「は、く、りゅー!」
ドップラー効果ってこういうのを言うのだろうか。
どーんと体重をその身に受けながら白竜はぼんやりとそう思った。
べったりとぶら下がるようにくっついた、というか事実身長差のせいでぶら下がっている彼女は楽しげに笑っている。ぶら下がる彼女にぶら下がるポーチが当たって地味に痛い。
「おい、離れろ。歩きづらい」
「はくりゅーさすが、くっついてもおちない!」
さっぱり話を聞いていないのもいつもの事で。
白竜は溜息をついた。
「それで、わざわざ探してきたという事は何か用があるのだろう」
ぶら下がる彼女をぶら下げたまま白竜は歩みを進める。
ついでと言わんばかりに彼女の来訪理由も訪ねておいた。
彼女はんー、と小さく声を漏らす。
そしてにこーっと笑うと「しょくどー!」と言った。
食堂に向かえと言われているらしい。
俺は運送屋ではない、と言いながらも白竜は食堂へと向かう。
始終にこにこしている彼女は何を考えているのかわからない。
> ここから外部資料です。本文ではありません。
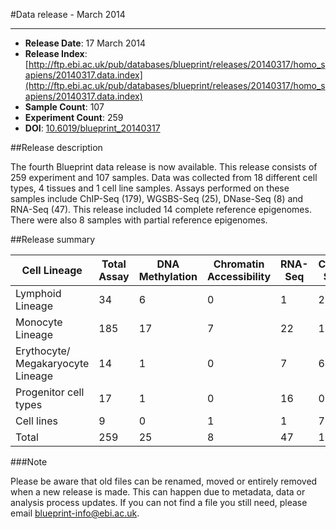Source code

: #Data release -  March 2014
***

* **Release Date**: 17 March 2014
* **Release Index**: [http://ftp.ebi.ac.uk/pub/databases/blueprint/releases/20140317/homo_sapiens/20140317.data.index](http://ftp.ebi.ac.uk/pub/databases/blueprint/releases/20140317/homo_sapiens/20140317.data.index)
* **Sample Count**: 107
* **Experiment Count**: 259
* **DOI**: [10.6019/blueprint_20140317](http://dx.doi.org/10.6019/blueprint_20140317)

##Release description 

The fourth Blueprint data release is now available. This release consists of 259 experiment and 107 samples. Data was collected from 18 different cell types, 4 tissues and 1 cell line samples. Assays performed on these samples include ChIP-Seq (179), WGSBS-Seq (25), DNase-Seq (8) and RNA-Seq (47). This release included 14 complete reference epigenomes. There were also 8 samples with partial reference epigenomes.

##Release summary

<div class="table-responsive">
<table summary="BLUEPRINT release 20140317" class="table table-striped">
<thead>
<tr>
<th>Cell Lineage</th>
<th>Total Assay</th>
<th>DNA Methylation</th>
<th>Chromatin Accessibility</th>
<th>RNA-Seq</th>
<th>ChIP-Seq</th>
</thead>
<tbody>
<tr>
<td>Lymphoid Lineage</td>
<td>34</td>
<td>6</td>
<td>0</td>
<td>1</td>
<td>27</td>
<tr>
<tr>
<td>Monocyte Lineage</td>
<td>185</td>
<td>17</td>
<td>7</td>
<td>22</td>
<td>139</td>
<tr>
<tr>
<td>Erythocyte/ Megakaryocyte Lineage</td>
<td>14</td>
<td>1</td>
<td>0</td>
<td>7</td>
<td>6</td>
<tr>
<tr>
<td>Progenitor cell types</td>
<td>17</td>
<td>1</td>
<td>0</td>
<td>16</td>
<td>0</td>
<tr>
<tr>
<td>Cell lines</td>
<td>9</td>
<td>0</td>
<td>1</td>
<td>1</td>
<td>7</td>
<tr>
<tr>
<td>Total</td>
<td>259</td>
<td>25</td>
<td>8</td>
<td>47</td>
<td>179</td>
<tr>
</tbody>
</table> 
</div>



###Note

Please be aware that old files can be renamed, moved or entirely removed when a new release is made. This can happen due to metadata, data or analysis process updates. If you can not find a file you still need, please email <a href='mailto:blueprint-info@ebi.ac.uk'>blueprint-info@ebi.ac.uk</a>.

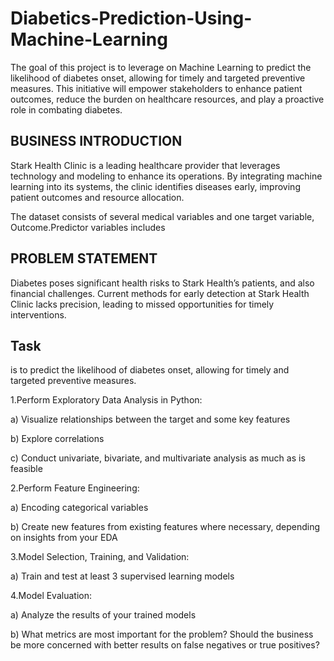 # Diabetics-Prediction-Using-Machine-Learning
The goal of this project is to leverage on Machine Learning to predict the likelihood of diabetes onset, allowing for timely and targeted preventive measures. This initiative will empower stakeholders to enhance patient outcomes, reduce the burden on healthcare resources, and play a proactive role in combating diabetes.

## BUSINESS INTRODUCTION
Stark Health Clinic is a leading healthcare provider that leverages technology and modeling to enhance its operations. By integrating machine learning into its systems, the clinic identifies diseases early, improving patient outcomes and resource allocation.

The dataset consists of several medical variables and one target variable, Outcome.Predictor variables includes

## PROBLEM STATEMENT
Diabetes poses significant health risks to Stark Health’s patients, and also financial challenges. Current methods for early detection at Stark Health Clinic lacks precision, leading to missed opportunities for timely interventions.

## Task
is to predict the likelihood of diabetes onset, allowing for timely and targeted preventive measures.

1.Perform Exploratory Data Analysis in Python:

a) Visualize relationships between the target and some key features

b) Explore correlations

c) Conduct univariate, bivariate, and multivariate analysis as much as is feasible

2.Perform Feature Engineering:

a) Encoding categorical variables

b) Create new features from existing features where necessary, depending on insights from your EDA

3.Model Selection, Training, and Validation:

a) Train and test at least 3 supervised learning models

4.Model Evaluation:

a) Analyze the results of your trained models

b) What metrics are most important for the problem? Should the business be more concerned with better results on false negatives or true positives?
分からないけれど楽しそうだからいいか、なんて考えている自分がいる。より一層わからない。
食堂に続く扉を開ける。そこには誰もいない。当然だ。今は食事の時間ではない。
ぶら下げた彼女を椅子に座らせる。
彼女はべすべすと自身の横を叩く。座らせる気らしい。
抵抗が無駄だと知っている身としては素直に従うほうがいいと、隣に腰掛ける。彼女は白竜の膝の上に、向かい合いように上った。
彼女はポーチの中から小さなキューブを取り出す。
「なんだ、それは」
「ちょこだよ」
がさがさと彼女は包みを開ける。
もしや、と思うが。白竜は眉間に皺を寄せた。
「はい、あーん」
「言ったはずだぞ、そんなものは食べないと」
「きいたよ、でも、あーん」
閉じている口にぐいぐいとチョコレートを押しつけてくる。
顔を逸らしているから頬に体温で溶けたチョコレートが塗ったくられているだけなのだが。だけっていうか気持ち悪いんだが。
「はくりゅー!」
怒ったように頬を膨らませて、眉尻を吊り上げる。
年上に思えない動作は、年下にしか見えない外見のせいで、どうみても小動物にしか見えない。
「甘いものは食べない」
彼女の小さな手がしっかりと白竜の服を掴む。
反対の手は、同じく体温で溶けたチョコレートでべたべたになっている。
「おい、その手で俺の服を触ってくれるなよ」
「さわらないよ、でも、あーん」
是が非でも食べさせたいらしい。
ここまで来るともはや試練だ。
己がポリシーを貫くか、相手の勧誘に耐え切れずに妥協してしまうか。
究極を目指している身としては、妥協など許されるはずもない。
そう考えた白竜が「おい」と口を開こうとしたところに盛大に手が突っ込まれた。
指なんてかわいらしいものではない。手だ。
いくら小さいとはいえ手だ。白竜は嗚咽を漏らしながら手首を引っ掴んで引き抜いた。
「なにをするんだ!」
むせかえりながら白竜は叫んだ。
彼女はきょとん、と首を傾げ、白竜に掴まれた手を見るとニコリと笑った。
「ちょこ、おいしかったでしょ?」
たしかに、彼女の手の中にあったチョコレートは溶けてほとんど形を成していなかった。言われてみれば口の中にチョコレートの味がしないこともない。
基本的には胃液が逆流してきそうな感覚で味なんて気にしている気分ではないのだが。
白竜の唾液とチョコレートでべたべたになった手を彼女は眺めて微笑んでいる。
妙なポリシーなど貫かず、さっさと食べて解放してもらえばよかったと白竜は後悔した。